Jamaica Gleaner / With one week to go before voters in South East St Mary go to the polls in a by-election, Trinidadian pollster Derek Ramsamooj is projecting a victory for the Jamaica Labour Party’s Dr Norman Dunn, but he has warned the JLP that its win is not assured.
Ramsamooj, who was contracted by the JLP to conduct two polls in the battleground constituency, says his latest test of the pulse of the constituency, which was done last Monday and Tuesday, showed the JLP ahead in all major indicators, but the People’s National Party’s Dr Shane Alexis still in with a shout.
“This election … is going to be about election day machinery and making sure that you can take your supporters out to vote on the day,” said Ramsamooj.
According to him, his poll with a sample size of 1,738 respondents, conducted door-to-door in the four divisions in the constituency, found that 54.32 per cent of the electorate said they would vote JLP, while 33.03 said they would vote PNP and 12.66 said they were either undecided or would not vote.
The poll has a margin of error of plus or minus five per cent, which should indicate a comfortable victory for Dunn come next Monday.
But Ramsamooj indicated that it is much too early for the JLP to start the celebrations as one wrong move could shift the political ground.
“Any political party that makes an unforced error now can build the default vote against them and the beneficiary would be the other party. There must be no errors made, no bad public statements made, and equally, there must be clearly strategised election day machinery to convert all you supporters into voters,” argued Ramsamooj.

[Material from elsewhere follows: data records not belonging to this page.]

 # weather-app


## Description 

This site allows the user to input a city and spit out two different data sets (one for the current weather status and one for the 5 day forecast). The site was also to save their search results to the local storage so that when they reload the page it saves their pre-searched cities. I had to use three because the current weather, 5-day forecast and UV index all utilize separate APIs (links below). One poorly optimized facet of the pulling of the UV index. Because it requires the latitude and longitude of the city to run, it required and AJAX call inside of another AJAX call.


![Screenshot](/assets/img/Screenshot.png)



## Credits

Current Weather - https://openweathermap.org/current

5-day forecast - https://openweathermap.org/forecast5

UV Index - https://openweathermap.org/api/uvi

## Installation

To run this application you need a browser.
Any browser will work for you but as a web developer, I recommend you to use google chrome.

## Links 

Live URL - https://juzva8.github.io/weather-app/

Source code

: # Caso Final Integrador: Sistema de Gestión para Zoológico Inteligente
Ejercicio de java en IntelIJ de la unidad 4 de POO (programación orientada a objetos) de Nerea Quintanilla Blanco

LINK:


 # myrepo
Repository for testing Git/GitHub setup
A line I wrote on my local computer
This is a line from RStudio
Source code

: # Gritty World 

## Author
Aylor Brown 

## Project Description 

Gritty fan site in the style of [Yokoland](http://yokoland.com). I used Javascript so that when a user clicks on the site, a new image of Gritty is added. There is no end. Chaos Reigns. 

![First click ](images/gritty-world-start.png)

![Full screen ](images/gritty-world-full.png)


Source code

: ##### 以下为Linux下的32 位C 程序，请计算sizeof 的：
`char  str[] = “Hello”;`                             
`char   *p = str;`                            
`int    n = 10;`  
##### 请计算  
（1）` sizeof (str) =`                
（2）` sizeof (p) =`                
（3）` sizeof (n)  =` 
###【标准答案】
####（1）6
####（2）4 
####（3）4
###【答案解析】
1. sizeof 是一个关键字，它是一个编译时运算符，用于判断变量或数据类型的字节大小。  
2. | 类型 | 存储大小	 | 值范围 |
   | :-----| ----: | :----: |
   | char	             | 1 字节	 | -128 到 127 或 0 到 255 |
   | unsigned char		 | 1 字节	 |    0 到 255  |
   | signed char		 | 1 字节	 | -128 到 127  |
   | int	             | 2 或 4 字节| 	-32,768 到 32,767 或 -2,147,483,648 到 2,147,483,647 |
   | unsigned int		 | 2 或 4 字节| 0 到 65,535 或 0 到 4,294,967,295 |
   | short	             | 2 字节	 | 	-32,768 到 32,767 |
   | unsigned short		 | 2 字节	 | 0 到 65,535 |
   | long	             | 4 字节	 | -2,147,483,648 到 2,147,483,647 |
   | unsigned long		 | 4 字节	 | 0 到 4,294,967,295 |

He told The Sunday Gleaner that Dunn has the advantage as his party leader, Prime Minister Andrew Holness, holds a sizeable support lead over PNP President Dr Peter Phillips in the constituency while almost seven out of every 10 respondents said they would rather a representative with ties to the constituency than an outsider such as Alexis.
Alexis still a contender
However, the pollster noted that if voters, particularly those who have not yet made up their minds, are convinced that Alexis would make their circumstances better, they would vote for him.
“It’s also going to be about the electorate having the confidence that whoever they vote for will be able to improve the quality of their lives,” said Ramsamooj, as he identified job creation, infrastructure, help for the farming community as some of the major areas the voters are looking to their new MP to address.

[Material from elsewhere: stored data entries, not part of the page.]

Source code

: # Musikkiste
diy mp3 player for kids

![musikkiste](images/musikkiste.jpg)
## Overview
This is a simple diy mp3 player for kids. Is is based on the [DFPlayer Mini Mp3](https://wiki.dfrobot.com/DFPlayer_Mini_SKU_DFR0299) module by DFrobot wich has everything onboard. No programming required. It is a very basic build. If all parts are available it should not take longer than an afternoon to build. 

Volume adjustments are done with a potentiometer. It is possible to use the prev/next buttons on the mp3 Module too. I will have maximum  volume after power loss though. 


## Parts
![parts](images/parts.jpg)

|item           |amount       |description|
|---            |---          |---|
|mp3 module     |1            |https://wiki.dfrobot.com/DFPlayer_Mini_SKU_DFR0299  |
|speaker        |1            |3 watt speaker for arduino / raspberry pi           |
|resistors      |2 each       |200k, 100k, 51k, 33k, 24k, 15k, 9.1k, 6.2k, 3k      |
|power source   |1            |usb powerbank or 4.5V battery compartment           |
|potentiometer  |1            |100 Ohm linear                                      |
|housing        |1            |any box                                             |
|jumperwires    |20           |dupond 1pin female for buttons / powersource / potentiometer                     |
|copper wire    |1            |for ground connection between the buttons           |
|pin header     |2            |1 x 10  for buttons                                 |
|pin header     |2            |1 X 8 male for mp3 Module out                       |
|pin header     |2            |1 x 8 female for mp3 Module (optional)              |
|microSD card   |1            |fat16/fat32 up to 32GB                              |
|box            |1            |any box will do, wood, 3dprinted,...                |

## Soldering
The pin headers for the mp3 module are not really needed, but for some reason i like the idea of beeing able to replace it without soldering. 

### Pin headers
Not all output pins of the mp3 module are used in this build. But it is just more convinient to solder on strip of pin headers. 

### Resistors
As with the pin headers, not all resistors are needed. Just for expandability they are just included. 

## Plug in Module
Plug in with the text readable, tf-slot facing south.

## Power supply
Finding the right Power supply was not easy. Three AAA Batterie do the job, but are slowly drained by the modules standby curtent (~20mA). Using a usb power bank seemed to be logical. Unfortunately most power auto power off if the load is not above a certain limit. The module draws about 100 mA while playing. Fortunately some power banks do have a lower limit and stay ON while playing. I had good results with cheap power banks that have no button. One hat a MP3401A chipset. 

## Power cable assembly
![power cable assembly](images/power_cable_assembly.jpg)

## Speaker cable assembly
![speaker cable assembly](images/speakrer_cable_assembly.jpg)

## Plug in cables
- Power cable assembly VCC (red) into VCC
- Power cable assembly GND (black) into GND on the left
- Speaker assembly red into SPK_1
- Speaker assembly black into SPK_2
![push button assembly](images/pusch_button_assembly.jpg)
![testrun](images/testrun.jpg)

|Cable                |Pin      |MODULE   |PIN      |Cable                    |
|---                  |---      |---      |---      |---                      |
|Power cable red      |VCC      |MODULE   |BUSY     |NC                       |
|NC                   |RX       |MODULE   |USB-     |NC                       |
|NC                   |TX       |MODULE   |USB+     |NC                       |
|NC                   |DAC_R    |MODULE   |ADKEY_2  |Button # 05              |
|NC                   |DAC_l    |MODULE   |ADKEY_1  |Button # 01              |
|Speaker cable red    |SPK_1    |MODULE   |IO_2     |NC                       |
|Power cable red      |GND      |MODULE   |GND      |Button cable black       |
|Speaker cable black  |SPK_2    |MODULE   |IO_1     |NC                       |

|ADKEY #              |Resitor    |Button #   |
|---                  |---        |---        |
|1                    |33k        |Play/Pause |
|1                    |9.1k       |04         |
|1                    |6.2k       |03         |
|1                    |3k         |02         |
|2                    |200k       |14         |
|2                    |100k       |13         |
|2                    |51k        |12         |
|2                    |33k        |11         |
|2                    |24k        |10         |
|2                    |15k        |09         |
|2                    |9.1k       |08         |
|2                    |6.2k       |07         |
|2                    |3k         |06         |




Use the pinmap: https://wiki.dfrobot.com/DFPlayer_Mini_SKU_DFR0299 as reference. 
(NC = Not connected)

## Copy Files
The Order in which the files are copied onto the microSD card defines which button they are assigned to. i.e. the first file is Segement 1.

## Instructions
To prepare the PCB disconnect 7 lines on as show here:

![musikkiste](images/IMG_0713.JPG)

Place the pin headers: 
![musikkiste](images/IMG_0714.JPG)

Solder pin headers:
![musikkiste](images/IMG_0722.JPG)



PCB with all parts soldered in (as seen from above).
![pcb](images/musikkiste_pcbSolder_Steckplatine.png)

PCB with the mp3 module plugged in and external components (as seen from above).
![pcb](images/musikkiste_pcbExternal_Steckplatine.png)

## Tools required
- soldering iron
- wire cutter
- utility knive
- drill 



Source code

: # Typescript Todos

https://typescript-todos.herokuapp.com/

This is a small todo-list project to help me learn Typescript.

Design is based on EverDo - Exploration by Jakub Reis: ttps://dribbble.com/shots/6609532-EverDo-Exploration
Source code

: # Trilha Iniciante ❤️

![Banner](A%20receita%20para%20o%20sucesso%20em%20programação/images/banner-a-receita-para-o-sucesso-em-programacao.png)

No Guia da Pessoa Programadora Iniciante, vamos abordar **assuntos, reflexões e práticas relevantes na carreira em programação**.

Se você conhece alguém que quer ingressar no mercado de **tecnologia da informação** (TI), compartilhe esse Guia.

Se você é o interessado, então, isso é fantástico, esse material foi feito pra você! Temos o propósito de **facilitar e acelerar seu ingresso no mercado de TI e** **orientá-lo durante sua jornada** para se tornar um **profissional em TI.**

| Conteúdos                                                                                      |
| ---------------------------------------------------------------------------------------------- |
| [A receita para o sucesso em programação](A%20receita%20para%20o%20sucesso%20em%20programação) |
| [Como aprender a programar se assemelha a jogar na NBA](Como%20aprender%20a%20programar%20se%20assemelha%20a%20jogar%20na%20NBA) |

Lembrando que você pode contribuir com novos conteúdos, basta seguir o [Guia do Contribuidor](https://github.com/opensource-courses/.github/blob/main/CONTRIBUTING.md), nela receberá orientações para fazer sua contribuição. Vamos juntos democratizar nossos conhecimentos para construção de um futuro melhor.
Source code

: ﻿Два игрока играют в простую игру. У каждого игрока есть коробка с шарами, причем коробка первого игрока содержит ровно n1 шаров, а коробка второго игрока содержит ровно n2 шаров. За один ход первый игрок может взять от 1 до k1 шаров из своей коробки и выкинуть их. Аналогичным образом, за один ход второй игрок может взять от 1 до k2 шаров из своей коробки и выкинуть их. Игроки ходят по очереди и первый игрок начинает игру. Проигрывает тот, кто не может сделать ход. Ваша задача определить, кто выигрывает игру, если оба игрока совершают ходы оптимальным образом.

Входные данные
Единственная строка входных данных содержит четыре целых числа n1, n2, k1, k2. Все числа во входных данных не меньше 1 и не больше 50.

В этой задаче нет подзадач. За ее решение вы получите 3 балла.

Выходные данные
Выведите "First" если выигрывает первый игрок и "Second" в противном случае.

“You have to resonate with the issues of the constituency and the issues that are going to improve people’s lives. The problem is going to be, this is not a campaign in the media like the general election campaign, this is more a ground campaign, a community by community, village by village, family by family campaign.”
Ramsamooj noted that the poll did not find any significant movement in voting plans with the JLP’s revelation that Alexis did not hold a Jamaican passport, as persons’ position on the issue was in line with their party preference.
According to Ramsamooj, even while the citizenship issue might not move voters, it worked as a political strategy.
“What it did have the impact on was taking away the major space from any other issue. When you run a political campaign it is to dominate public spaces in terms of the issues you would like to prevail, and for a number of days this was the issue for media and media space. It basically consolidated the (JLP) base but it is not the determining issue,” argued Ramsamooj.
He pointed out that determining issues could be how both parties perform in the Belfield and Annotto Bay divisions in the constituency.
In the 2016 general election the PNP took the Belfield division by 484 votes and the Annotto Bay division by 269.
But by the local government election months later, the JLP turned around Annotto Bay, winning by 356 votes, and the PNP struggled to hold on to Belfield, winning with a 250-vote margin.
Ramsamooj found the parties in the dogfight in Belfield with the PNP at 46 per cent to the JLP 43, while the JLP was comfortably ahead in Annotto Bay 55 per cent to the PNP’s 31.
The other two divisions in the constituency, Castleton and Richmond, voted JLP in 2016, and the pollster said that is unlikely to change as 71 per cent of the respondents in the former and 50 per cent in the latter said they would vote Dunn.
With questions already being asked about the accuracy of his polls, based on the fact that he was contracted by the JLP, Ramsamooj pointed to his work in the 2016 general election in Jamaica, his polls in Antigua, Belize, Trinidad and other countries as he declared: “My integrity is more important than any client.”
The PNP has reportedly conducted its internal poll but told our news team that it would not release its figures to be matched against the JLP’s “unfortunate effort to mislead the Jamaican electorate”.
However, unofficial data from a PNP insider showed Alexis with 34 per cent support to Dunn’s 28 per cent. The data showed a sample size of 501 eligible voters in the constituency and a margin of error of plus or minus 4.4 per cent.